_DATA IN THIS EXERCISE_:
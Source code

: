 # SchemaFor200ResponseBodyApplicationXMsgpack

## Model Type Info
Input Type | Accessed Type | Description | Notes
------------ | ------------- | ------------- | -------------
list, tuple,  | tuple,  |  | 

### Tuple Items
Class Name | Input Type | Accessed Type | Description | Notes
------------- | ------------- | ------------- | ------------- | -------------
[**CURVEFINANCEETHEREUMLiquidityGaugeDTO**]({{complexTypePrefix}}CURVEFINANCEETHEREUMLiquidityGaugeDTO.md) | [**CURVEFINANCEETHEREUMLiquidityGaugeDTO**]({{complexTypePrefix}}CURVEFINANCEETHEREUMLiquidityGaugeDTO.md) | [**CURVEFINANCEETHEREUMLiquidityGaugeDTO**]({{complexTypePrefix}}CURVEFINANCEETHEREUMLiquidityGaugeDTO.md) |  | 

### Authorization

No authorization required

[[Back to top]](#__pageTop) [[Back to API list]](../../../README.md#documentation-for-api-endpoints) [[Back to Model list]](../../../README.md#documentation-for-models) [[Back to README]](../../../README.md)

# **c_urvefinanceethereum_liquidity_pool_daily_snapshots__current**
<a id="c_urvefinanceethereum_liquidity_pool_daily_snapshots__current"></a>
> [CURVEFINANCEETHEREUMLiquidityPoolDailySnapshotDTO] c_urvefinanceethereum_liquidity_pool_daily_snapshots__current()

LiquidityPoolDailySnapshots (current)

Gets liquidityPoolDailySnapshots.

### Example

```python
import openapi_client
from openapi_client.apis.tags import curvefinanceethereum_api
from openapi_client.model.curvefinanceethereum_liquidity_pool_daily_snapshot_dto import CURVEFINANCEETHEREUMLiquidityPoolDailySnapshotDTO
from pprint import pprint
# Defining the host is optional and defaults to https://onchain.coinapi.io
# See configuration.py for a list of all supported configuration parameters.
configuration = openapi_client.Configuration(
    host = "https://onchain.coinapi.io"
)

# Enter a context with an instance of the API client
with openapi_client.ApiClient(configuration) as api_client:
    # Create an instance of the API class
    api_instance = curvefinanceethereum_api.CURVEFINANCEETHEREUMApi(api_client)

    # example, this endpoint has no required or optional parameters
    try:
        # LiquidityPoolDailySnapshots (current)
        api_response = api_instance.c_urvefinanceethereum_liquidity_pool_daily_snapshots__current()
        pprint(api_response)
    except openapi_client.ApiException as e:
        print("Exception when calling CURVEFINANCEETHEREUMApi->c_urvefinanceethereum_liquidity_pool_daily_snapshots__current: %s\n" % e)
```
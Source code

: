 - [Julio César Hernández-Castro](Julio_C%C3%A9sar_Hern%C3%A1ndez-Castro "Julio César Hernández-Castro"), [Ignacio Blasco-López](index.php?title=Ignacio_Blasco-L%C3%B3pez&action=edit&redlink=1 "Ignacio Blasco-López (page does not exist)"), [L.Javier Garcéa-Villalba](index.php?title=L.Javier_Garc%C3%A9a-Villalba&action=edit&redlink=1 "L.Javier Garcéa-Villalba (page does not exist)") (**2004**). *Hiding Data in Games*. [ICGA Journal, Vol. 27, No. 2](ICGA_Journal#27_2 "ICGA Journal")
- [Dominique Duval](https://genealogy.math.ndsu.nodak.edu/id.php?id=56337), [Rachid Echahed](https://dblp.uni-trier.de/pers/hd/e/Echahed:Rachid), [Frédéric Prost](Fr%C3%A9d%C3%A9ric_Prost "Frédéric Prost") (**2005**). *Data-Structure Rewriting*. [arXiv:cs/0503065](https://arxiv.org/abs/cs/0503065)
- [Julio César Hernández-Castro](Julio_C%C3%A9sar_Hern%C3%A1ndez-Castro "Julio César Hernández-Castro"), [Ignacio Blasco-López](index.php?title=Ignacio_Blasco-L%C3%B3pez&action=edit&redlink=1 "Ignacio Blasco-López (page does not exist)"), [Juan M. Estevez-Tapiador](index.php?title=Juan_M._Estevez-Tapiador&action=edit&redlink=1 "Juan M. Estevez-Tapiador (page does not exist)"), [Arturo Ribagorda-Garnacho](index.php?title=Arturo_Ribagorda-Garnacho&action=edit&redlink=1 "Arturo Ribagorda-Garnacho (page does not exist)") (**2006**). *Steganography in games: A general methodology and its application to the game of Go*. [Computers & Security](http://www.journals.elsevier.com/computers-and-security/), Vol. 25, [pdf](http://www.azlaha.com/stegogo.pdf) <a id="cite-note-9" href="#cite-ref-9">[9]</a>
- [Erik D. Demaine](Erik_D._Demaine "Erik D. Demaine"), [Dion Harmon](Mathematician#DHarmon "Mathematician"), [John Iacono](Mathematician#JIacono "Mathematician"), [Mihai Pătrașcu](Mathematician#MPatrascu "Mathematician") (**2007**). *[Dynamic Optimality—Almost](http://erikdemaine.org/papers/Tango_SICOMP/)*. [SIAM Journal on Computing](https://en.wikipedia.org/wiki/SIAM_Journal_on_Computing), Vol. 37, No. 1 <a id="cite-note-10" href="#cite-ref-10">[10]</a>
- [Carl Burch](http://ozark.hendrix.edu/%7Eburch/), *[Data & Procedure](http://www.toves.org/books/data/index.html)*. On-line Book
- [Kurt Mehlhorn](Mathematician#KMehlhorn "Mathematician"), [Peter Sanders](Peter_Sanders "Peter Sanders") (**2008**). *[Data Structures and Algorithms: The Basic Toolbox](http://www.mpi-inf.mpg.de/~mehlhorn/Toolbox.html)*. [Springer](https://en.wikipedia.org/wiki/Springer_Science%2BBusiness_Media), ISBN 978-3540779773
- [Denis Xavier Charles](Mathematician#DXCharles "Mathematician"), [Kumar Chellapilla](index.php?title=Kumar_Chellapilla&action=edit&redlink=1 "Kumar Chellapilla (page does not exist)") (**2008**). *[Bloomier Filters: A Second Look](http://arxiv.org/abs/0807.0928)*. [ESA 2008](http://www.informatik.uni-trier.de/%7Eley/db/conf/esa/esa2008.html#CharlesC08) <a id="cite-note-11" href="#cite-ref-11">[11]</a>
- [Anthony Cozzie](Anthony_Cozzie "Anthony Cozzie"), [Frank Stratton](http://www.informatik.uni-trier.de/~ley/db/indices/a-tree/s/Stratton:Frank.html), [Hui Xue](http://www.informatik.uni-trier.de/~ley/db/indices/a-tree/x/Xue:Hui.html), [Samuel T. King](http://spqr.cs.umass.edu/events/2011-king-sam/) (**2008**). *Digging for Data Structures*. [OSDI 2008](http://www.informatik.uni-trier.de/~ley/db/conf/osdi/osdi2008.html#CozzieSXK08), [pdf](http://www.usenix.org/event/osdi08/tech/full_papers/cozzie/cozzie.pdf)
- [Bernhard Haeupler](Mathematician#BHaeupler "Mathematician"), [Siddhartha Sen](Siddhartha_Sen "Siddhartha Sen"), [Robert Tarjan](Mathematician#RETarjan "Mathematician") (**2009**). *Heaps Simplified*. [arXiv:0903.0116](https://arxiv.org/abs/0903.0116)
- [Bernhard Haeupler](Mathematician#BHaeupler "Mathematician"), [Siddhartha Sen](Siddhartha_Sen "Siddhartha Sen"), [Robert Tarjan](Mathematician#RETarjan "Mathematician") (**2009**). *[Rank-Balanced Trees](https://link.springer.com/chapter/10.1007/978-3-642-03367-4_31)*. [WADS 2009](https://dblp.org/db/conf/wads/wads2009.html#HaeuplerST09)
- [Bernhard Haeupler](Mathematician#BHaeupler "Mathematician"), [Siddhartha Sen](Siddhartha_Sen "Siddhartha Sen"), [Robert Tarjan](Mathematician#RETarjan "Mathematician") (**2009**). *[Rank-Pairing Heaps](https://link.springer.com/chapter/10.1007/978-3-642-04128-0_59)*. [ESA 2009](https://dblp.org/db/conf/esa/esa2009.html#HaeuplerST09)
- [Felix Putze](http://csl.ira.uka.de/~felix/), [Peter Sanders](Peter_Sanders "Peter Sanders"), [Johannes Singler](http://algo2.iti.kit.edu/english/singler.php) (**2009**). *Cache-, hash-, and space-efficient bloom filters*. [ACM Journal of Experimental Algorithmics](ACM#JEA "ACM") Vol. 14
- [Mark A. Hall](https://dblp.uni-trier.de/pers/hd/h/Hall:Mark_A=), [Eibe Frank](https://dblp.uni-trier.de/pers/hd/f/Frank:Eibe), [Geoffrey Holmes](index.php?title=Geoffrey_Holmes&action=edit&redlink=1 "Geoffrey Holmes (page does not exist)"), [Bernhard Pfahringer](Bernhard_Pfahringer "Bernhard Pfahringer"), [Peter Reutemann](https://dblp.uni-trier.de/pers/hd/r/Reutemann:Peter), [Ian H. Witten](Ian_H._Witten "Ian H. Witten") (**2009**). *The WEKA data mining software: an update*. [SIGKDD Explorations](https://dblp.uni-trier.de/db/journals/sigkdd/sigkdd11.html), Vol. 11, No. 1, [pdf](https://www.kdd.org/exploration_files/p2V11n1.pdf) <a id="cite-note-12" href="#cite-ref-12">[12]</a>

_WORK ITEM_:
When you reach the line with "(**2009**). *Heaps Simplified*." in the records above, start writing out lines exactly, and stop once the line with "- [Felix Putze](http://csl.ira.uka.de/~felix/), [Peter" has been written; include nothing else.

_WRITTEN REPLY_:
- [Bernhard Haeupler](Mathematician#BHaeupler "Mathematician"), [Siddhartha Sen](Siddhartha_Sen "Siddhartha Sen"), [Robert Tarjan](Mathematician#RETarjan "Mathematician") (**2009**). *Heaps Simplified*. [arXiv:0903.0116](https://arxiv.org/abs/0903.0116)
- [Bernhard Haeupler](Mathematician#BHaeupler "Mathematician"), [Siddhartha Sen](Siddhartha_Sen "Siddhartha Sen"), [Robert Tarjan](Mathematician#RETarjan "Mathematician") (**2009**). *[Rank-Balanced Trees](https://link.springer.com/chapter/10.1007/978-3-642-03367-4_31)*. [WADS 2009](https://dblp.org/db/conf/wads/wads2009.html#HaeuplerST09)
- [Bernhard Haeupler](Mathematician#BHaeupler "Mathematician"), [Siddhartha Sen](Siddhartha_Sen "Siddhartha Sen"), [Robert Tarjan](Mathematician#RETarjan "Mathematician") (**2009**). *[Rank-Pairing Heaps](https://link.springer.com/chapter/10.1007/978-3-642-04128-0_59)*. [ESA 2009](https://dblp.org/db/conf/esa/esa2009.html#HaeuplerST09)
- [Felix Putze](http://csl.ira.uka.de/~felix/), [Peter Sanders](Peter_Sanders "Peter Sanders"), [Johannes Singler](http://algo2.iti.kit.edu/english/singler.php) (**2009**). *Cache-, hash-, and space-efficient bloom filters*. [ACM Journal of Experimental Algorithmics](ACM#JEA "ACM") Vol. 14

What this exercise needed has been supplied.